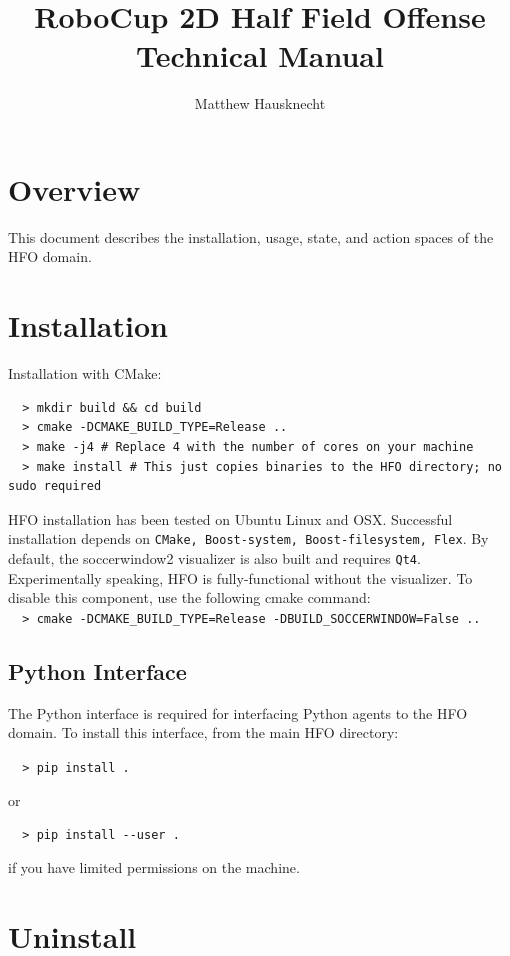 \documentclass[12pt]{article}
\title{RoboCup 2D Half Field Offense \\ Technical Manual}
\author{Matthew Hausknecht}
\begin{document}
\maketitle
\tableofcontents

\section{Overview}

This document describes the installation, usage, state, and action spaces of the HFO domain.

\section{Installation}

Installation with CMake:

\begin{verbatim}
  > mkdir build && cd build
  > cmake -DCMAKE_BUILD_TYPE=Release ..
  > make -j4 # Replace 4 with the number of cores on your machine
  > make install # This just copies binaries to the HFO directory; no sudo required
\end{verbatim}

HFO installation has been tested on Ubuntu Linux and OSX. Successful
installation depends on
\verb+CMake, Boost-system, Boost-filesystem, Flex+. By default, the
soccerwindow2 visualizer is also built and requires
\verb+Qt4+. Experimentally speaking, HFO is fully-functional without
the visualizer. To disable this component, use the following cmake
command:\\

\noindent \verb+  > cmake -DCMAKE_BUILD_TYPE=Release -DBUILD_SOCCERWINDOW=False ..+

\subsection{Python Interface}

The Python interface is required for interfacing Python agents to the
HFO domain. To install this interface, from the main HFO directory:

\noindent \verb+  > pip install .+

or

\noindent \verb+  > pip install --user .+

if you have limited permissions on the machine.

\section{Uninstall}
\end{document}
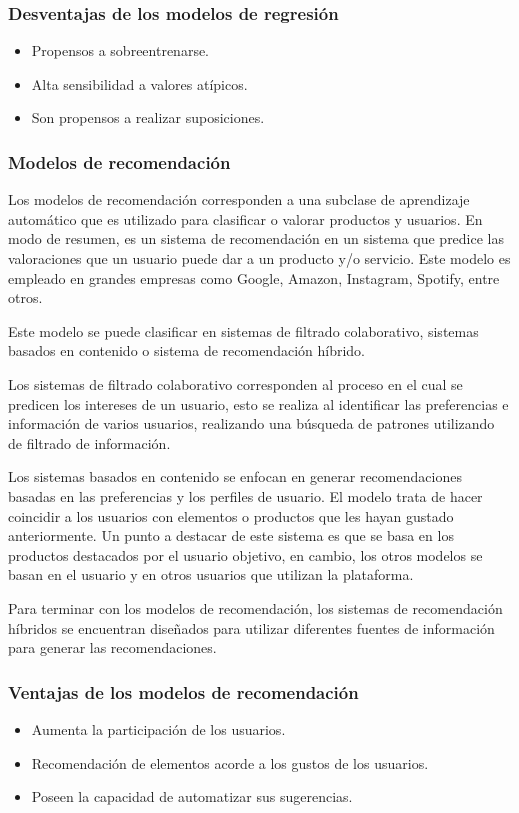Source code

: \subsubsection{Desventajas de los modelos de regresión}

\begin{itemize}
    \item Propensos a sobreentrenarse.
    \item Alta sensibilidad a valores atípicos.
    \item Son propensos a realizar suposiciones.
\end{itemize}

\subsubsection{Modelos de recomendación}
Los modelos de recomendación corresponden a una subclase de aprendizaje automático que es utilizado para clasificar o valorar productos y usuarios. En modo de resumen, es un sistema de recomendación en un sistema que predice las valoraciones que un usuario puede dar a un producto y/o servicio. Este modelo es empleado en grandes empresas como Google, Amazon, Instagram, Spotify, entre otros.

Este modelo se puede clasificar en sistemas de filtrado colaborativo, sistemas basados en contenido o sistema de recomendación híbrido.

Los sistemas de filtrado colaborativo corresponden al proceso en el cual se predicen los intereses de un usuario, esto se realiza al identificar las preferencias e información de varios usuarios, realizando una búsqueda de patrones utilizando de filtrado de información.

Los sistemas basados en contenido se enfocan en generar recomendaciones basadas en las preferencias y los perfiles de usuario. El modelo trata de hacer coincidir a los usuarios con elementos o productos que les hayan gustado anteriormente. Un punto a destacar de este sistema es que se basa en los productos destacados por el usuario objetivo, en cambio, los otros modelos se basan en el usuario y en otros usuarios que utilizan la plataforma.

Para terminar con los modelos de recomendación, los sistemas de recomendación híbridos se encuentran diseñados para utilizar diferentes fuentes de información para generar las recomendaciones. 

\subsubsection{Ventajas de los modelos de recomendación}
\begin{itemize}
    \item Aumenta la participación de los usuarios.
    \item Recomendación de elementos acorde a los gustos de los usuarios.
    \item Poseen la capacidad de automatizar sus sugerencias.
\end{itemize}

+++

(ACTIVITY) Copy out the entries above in full and exactly, skipping every picture.

(OUTPUT OF THE EXERCISE)
 \documentclass[12pt]{article}
\title{RoboCup 2D Half Field Offense \\ Technical Manual}
\author{Matthew Hausknecht}
\begin{document}
\maketitle
\tableofcontents

\section{Overview}

This document describes the installation, usage, state, and action spaces of the HFO domain.

\section{Installation}

Installation with CMake:

\begin{verbatim}
  > mkdir build && cd build
  > cmake -DCMAKE_BUILD_TYPE=Release ..
  > make -j4 # Replace 4 with the number of cores on your machine
  > make install # This just copies binaries to the HFO directory; no sudo required
\end{verbatim}

HFO installation has been tested on Ubuntu Linux and OSX. Successful
installation depends on
\verb+CMake, Boost-system, Boost-filesystem, Flex+. By default, the
soccerwindow2 visualizer is also built and requires
\verb+Qt4+. Experimentally speaking, HFO is fully-functional without
the visualizer. To disable this component, use the following cmake
command:\\

\noindent \verb+  > cmake -DCMAKE_BUILD_TYPE=Release -DBUILD_SOCCERWINDOW=False ..+

\subsection{Python Interface}

The Python interface is required for interfacing Python agents to the
HFO domain. To install this interface, from the main HFO directory:

\noindent \verb+  > pip install .+

or

\noindent \verb+  > pip install --user .+

if you have limited permissions on the machine.

\section{Uninstall}
\end{document}
Source code

: \subsubsection{Desventajas de los modelos de regresión}

\begin{itemize}
    \item Propensos a sobreentrenarse.
    \item Alta sensibilidad a valores atípicos.
    \item Son propensos a realizar suposiciones.
\end{itemize}

\subsubsection{Modelos de recomendación}
Los modelos de recomendación corresponden a una subclase de aprendizaje automático que es utilizado para clasificar o valorar productos y usuarios. En modo de resumen, es un sistema de recomendación en un sistema que predice las valoraciones que un usuario puede dar a un producto y/o servicio. Este modelo es empleado en grandes empresas como Google, Amazon, Instagram, Spotify, entre otros.

Este modelo se puede clasificar en sistemas de filtrado colaborativo, sistemas basados en contenido o sistema de recomendación híbrido.

Los sistemas de filtrado colaborativo corresponden al proceso en el cual se predicen los intereses de un usuario, esto se realiza al identificar las preferencias e información de varios usuarios, realizando una búsqueda de patrones utilizando de filtrado de información.

Los sistemas basados en contenido se enfocan en generar recomendaciones basadas en las preferencias y los perfiles de usuario. El modelo trata de hacer coincidir a los usuarios con elementos o productos que les hayan gustado anteriormente. Un punto a destacar de este sistema es que se basa en los productos destacados por el usuario objetivo, en cambio, los otros modelos se basan en el usuario y en otros usuarios que utilizan la plataforma.

Para terminar con los modelos de recomendación, los sistemas de recomendación híbridos se encuentran diseñados para utilizar diferentes fuentes de información para generar las recomendaciones. 

\subsubsection{Ventajas de los modelos de recomendación}
\begin{itemize}
    \item Aumenta la participación de los usuarios.
    \item Recomendación de elementos acorde a los gustos de los usuarios.
    \item Poseen la capacidad de automatizar sus sugerencias.
\end{itemize}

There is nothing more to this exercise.